I found that, indeed, many did. There was a growing movement to protect this delicate ecosystem, both by modern Mayas returning to ancient ways and by newcomers becoming ecologically active. There was a growing movement to limit unwise development and to prevent the commercial exploitation that had invaded Cancun.

I humbly called upon the ancient Gods and Goddesses of the Maya ancestors to bless this action. And I hoped that others would honor the wonders of this lake through writing, as I hoped to do, so its beauty could be shared.

My husband, Michael, had been diagnosed with Multiple Sclerosis ten years before his death. He went from being a healthy, vital and athletic man to becoming a prisoner in a wheelchair.
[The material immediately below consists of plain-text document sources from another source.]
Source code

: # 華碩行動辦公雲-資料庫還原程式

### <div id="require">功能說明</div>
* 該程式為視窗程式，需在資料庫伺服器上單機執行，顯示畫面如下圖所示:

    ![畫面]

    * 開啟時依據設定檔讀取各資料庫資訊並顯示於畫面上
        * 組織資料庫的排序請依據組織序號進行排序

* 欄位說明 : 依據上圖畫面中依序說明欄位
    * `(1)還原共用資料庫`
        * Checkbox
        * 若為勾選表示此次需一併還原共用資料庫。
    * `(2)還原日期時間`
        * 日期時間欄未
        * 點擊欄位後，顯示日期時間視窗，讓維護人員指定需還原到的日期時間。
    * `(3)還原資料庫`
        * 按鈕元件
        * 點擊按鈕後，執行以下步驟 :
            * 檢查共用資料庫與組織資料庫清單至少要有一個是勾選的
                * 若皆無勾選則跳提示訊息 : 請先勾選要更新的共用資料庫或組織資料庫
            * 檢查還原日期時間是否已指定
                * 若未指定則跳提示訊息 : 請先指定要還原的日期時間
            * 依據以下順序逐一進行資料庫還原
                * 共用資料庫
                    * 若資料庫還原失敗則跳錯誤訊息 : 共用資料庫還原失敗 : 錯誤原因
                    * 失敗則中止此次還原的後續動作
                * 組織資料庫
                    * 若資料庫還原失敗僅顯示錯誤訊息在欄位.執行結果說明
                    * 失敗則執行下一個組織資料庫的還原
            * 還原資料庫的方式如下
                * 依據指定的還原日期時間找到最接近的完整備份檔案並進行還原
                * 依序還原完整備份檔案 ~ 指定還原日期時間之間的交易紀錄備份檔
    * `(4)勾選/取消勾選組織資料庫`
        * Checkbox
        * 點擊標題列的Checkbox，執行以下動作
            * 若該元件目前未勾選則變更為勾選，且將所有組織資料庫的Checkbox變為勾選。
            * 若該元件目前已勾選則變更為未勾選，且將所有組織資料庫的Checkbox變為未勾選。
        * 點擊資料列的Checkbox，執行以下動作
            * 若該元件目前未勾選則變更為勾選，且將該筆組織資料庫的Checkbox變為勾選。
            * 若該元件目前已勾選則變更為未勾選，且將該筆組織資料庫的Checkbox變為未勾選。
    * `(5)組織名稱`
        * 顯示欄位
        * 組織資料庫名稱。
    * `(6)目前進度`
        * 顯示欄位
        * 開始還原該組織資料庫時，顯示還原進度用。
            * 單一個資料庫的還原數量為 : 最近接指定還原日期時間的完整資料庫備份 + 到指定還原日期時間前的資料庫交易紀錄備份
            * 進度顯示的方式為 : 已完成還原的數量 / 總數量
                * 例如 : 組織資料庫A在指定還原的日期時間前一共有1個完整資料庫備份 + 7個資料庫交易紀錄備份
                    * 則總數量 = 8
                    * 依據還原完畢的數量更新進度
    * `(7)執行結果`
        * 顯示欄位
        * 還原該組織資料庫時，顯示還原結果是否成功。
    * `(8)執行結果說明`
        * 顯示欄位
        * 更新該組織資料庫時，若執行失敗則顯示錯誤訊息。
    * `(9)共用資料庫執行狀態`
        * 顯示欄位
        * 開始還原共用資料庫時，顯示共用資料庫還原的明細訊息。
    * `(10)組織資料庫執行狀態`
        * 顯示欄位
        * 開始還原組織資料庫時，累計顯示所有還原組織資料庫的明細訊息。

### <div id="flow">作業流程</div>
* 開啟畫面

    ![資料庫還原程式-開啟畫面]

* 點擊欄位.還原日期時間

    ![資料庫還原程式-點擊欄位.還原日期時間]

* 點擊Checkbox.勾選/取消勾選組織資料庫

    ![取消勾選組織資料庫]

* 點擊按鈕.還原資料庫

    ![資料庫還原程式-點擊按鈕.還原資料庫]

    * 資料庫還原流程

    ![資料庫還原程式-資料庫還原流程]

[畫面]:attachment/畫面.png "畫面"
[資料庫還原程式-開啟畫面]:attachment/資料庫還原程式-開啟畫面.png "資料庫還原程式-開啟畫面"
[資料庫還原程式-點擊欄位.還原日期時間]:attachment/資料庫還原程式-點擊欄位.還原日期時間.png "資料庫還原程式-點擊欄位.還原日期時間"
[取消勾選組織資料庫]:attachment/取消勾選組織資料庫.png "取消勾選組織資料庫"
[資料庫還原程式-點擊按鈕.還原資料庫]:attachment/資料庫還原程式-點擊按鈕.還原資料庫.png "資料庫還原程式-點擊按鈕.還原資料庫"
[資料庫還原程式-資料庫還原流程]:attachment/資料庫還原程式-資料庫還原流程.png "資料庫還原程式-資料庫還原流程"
Although this is not the path of many people with MS, it was his path.

We had been extremely close before his diagnosis, living, sharing and traveling together, sharing life’s inevitable ups and down and always coming out enjoying or surviving them with renewed commitment. MS was our biggest challenge, and we faced it together.

Being a caregiver adds a whole new dimension to being a wife. Many times this new and unaccustomed role became my identity, and I felt consumed by it. Yet our love grew to levels it never could have reached in any other way. The passion and intensity of our early days gave way to a mutual compassion and commitment that transcended anything I could ever have imagined. It wasn’t an easy path, but it was one of transformation for both of us.
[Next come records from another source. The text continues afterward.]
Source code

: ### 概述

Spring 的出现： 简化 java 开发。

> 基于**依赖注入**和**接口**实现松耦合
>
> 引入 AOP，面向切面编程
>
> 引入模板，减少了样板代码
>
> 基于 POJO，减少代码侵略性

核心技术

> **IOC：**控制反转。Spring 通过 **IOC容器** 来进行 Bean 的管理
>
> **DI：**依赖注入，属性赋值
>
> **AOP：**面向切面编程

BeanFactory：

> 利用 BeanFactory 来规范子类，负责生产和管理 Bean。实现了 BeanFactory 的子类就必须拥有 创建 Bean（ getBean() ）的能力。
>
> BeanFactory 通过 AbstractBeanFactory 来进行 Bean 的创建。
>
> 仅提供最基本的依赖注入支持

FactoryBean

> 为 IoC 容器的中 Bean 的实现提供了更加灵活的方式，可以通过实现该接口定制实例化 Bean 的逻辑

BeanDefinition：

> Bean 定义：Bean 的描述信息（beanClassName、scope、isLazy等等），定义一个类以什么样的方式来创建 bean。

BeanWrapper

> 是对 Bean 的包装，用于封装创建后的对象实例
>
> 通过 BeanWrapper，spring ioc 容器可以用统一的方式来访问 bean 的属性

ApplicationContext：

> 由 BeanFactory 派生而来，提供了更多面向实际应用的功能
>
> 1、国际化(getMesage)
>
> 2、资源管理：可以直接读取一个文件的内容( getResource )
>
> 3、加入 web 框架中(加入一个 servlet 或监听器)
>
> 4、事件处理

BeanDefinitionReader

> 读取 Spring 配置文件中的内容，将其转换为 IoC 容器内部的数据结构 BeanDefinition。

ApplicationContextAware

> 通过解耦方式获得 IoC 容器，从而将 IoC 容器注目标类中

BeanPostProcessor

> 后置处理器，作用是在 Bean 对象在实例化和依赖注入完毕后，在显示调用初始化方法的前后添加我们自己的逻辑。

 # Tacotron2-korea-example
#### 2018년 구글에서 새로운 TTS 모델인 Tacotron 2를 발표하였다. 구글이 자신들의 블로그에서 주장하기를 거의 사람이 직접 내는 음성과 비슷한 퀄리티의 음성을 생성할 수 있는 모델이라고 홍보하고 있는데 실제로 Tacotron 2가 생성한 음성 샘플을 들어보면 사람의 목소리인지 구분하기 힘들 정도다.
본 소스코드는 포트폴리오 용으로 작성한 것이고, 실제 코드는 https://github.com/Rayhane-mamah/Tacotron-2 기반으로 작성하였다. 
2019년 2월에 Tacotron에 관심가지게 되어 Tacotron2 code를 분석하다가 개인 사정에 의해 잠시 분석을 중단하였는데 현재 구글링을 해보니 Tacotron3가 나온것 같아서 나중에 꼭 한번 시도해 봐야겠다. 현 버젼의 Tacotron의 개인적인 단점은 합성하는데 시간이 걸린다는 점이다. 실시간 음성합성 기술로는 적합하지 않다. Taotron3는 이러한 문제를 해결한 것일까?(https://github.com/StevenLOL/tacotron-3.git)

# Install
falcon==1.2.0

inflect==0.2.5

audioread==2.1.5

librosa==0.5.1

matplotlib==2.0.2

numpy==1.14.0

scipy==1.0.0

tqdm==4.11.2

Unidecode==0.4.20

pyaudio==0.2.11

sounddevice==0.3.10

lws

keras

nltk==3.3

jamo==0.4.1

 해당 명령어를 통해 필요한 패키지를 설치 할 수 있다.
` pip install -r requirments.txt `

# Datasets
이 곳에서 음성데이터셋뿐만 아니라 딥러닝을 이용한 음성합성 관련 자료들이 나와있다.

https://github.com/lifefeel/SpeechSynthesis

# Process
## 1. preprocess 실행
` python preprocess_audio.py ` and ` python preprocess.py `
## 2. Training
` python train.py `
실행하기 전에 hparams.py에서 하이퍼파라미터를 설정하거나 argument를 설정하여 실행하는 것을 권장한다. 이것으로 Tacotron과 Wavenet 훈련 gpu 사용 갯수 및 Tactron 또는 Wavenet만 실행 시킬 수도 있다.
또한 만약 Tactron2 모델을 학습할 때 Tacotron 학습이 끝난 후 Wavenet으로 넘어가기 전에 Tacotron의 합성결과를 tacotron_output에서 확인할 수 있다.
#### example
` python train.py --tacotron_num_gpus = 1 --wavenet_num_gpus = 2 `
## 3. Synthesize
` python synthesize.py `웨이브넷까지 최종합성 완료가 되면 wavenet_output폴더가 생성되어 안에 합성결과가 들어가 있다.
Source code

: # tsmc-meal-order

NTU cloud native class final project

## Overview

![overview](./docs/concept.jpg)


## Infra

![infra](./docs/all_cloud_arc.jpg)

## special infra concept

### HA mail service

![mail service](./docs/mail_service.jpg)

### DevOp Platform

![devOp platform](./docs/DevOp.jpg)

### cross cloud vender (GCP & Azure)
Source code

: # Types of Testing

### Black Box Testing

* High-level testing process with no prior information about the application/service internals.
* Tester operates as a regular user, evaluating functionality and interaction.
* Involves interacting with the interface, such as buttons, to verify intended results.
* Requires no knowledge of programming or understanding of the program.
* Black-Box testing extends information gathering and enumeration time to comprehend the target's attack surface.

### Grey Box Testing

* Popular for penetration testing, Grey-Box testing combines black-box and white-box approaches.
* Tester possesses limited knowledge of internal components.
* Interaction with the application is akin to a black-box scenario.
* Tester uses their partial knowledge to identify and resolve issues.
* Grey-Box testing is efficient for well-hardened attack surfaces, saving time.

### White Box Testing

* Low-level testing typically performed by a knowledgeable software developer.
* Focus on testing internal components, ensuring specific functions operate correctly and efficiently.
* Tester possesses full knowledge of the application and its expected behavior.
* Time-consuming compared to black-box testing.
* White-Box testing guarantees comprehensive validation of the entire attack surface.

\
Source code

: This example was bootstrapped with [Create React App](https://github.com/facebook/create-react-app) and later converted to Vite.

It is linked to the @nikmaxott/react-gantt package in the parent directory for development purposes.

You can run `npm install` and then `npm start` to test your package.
Since his diagnosis eleven years prior to this trip to the Yucatan, I had kept detailed journals of my life with Michael, our struggle with this disease, and my grief following his death. Over this last year, the idea of turning my journal writings into a memoir that might help and inspire others had occurred to me many times.

Now, contemplating the beauty and inevitable impermanence of Laguna Bacalar, I felt called upon to write and publish this memoir. I realized that I cannot hold on to the ephemeral, but I can honor my memories through writing and sharing with others. All life is transitory, but there is something eternal that transcends mortality. Laguna Bacalar had given me a glimpse of this transcendent force. Perhaps I could touch that, too, in my writings.

My intuition had served me well, and as I headed for home I felt renewed and inspired. During the course of this travel writing workshop, I had found new motivation and direction for my life, and I had come to realize that life itself is a trip—uncharted travel to destinations unknown.